Wednesday, September 21, 2005

National Championship Hopes Fizzle

After a summer of letting the media frenzy cannibalize itself like West Virginian pirhanas, I'm back. OK, I was lazy and didn't honestly feel like anything I could say about the upcoming dawning of the Charlie Weis era would be revolutionary. After the Irish vaulted to a surprising 2-0 start and top 10 ranking, I knew I would have to wait even longer for some space to clear off the bandwagon. Luckily that was accomplished with a deflating home loss--Weis' opener--to Michigan State. Here are the quick recaps.

1. Notre Dame 42 (1-0) @Pittsburgh 21.
This one was nearly over before it started. It was certainly over by halftime.

Several weeks of more media self-inflicted frenzy wounds over the debuts of two former NFL coaches quickly dissipated in the cool Steel city evening. Pitt enjoyed their first and maybe last highlight by marching their opening possession into the endzone, capped by 39 yard Palko-to-Lee hookup. At that point, it looked like all the hullabaloo about the new look Irish offense would be moot if the old look defense opted not to cooperate.

Hey, all you Pitt fans mocking an Irish jig on the ND Stadium turf last year--grab a pierogie and STICK IT!

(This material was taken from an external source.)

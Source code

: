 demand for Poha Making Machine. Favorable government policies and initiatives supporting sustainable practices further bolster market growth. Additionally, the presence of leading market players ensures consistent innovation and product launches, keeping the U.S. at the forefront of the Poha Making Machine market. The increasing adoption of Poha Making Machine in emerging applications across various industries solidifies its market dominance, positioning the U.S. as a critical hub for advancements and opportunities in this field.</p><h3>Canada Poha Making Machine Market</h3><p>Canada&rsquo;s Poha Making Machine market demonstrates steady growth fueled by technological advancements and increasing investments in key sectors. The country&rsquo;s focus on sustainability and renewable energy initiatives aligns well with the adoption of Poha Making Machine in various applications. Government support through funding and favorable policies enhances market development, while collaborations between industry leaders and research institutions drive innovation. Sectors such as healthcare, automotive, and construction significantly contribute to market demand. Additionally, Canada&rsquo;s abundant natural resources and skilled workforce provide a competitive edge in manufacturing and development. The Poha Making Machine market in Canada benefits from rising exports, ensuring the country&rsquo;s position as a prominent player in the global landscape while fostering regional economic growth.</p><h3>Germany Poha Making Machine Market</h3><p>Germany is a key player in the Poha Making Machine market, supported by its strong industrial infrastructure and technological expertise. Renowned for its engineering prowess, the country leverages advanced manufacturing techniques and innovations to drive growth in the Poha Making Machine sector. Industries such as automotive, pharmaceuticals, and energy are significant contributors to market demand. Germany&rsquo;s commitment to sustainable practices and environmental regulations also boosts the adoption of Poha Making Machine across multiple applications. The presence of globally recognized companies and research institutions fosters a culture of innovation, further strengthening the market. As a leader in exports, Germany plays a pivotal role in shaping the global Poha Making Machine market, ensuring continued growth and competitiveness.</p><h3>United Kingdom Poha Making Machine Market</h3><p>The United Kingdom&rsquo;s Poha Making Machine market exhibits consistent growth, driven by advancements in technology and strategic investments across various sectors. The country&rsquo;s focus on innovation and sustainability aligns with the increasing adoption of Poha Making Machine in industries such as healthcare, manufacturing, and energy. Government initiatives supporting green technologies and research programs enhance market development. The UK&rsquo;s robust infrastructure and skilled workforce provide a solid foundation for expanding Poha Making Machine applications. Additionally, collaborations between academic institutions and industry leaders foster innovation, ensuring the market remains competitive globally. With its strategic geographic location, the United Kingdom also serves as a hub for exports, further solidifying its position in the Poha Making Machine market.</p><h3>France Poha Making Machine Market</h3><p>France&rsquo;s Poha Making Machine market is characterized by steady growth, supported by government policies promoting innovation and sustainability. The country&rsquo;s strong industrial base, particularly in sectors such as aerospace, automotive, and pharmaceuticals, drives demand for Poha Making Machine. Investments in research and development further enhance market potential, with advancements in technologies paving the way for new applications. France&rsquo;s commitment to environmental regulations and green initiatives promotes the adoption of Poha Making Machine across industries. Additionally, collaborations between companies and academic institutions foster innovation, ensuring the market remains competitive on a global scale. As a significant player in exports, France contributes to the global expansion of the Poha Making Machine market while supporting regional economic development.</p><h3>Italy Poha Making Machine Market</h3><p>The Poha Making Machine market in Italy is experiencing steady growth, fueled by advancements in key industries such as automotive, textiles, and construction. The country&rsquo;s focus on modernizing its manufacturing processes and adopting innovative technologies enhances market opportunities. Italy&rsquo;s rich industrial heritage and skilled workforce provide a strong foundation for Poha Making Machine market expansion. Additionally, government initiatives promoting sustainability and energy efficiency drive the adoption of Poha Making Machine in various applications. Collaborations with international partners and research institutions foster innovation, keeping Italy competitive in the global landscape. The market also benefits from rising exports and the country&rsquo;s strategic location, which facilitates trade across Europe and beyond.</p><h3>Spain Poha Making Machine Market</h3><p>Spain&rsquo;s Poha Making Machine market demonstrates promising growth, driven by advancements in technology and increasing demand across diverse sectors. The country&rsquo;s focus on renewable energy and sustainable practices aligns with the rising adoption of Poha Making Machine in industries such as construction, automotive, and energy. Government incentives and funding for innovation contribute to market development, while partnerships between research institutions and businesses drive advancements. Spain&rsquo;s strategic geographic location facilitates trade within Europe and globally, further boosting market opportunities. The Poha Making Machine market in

2. Notre Dame 17 (2-0) @Meechigan 10.
You know that trite but ubiquitous saying about teams that "don't beat themselves"? Well, apparently Meechigan doesn't. They beat themselves like a 12-year old schoolboy hiding in the girls lockerroom.

Too many mistakes to recount in this space, and too blaise to repeat for the millionth time. Late the night before, Pitt followed up their woodshedding by losing to Ohio in OT. That's Ohio University, no to be confused with The Ohio State University. So obviously some Irish players were going into this matchup with Go Blue feeling that the prior week's win was perhaps less impressive than previously thunked.

In the end, it was ND's offense and defense playing just well enough to win and Meechigan's counterparts playing just poorly enough to lose. The victory made Weis the only other coach beside Rockne to start his ND career winning two road games. Nice.

Hey Lloyd, the score still reads 17-10 on instant replay. Stick it, you egomaniacal jackbag!

3. Michigan Agricultural College (2-1) 44 @Notre Dame 41.
Charlie Weis worried about a letdown after the big win over Meechigan, and with good reason. Sparty came to town after throttling two lesser opponents by a combined score of 91-28, and led by quarterback Drew Stanton, a dual threat with his arm and running ability.

The letdown fears came to pass, though the Irish staged a near miraculous comeback, scoring 21 unanswered points to knot the score at 38-38 with 2:31 to play. In the end, ND's hard luck in OT continued--they are now 2-3--as they fell to 2-1 overall.

Charlie Weis matched another elite designation in the loss, becoming just the third Notre Dame coach since 1913 to lose his home opener, joining Elmer Layden in 1934 and Lou Holtz in 1986. Layden and Holtz were a combined 15-4-1 the following year.

ND is Michigan State's bitch. For now.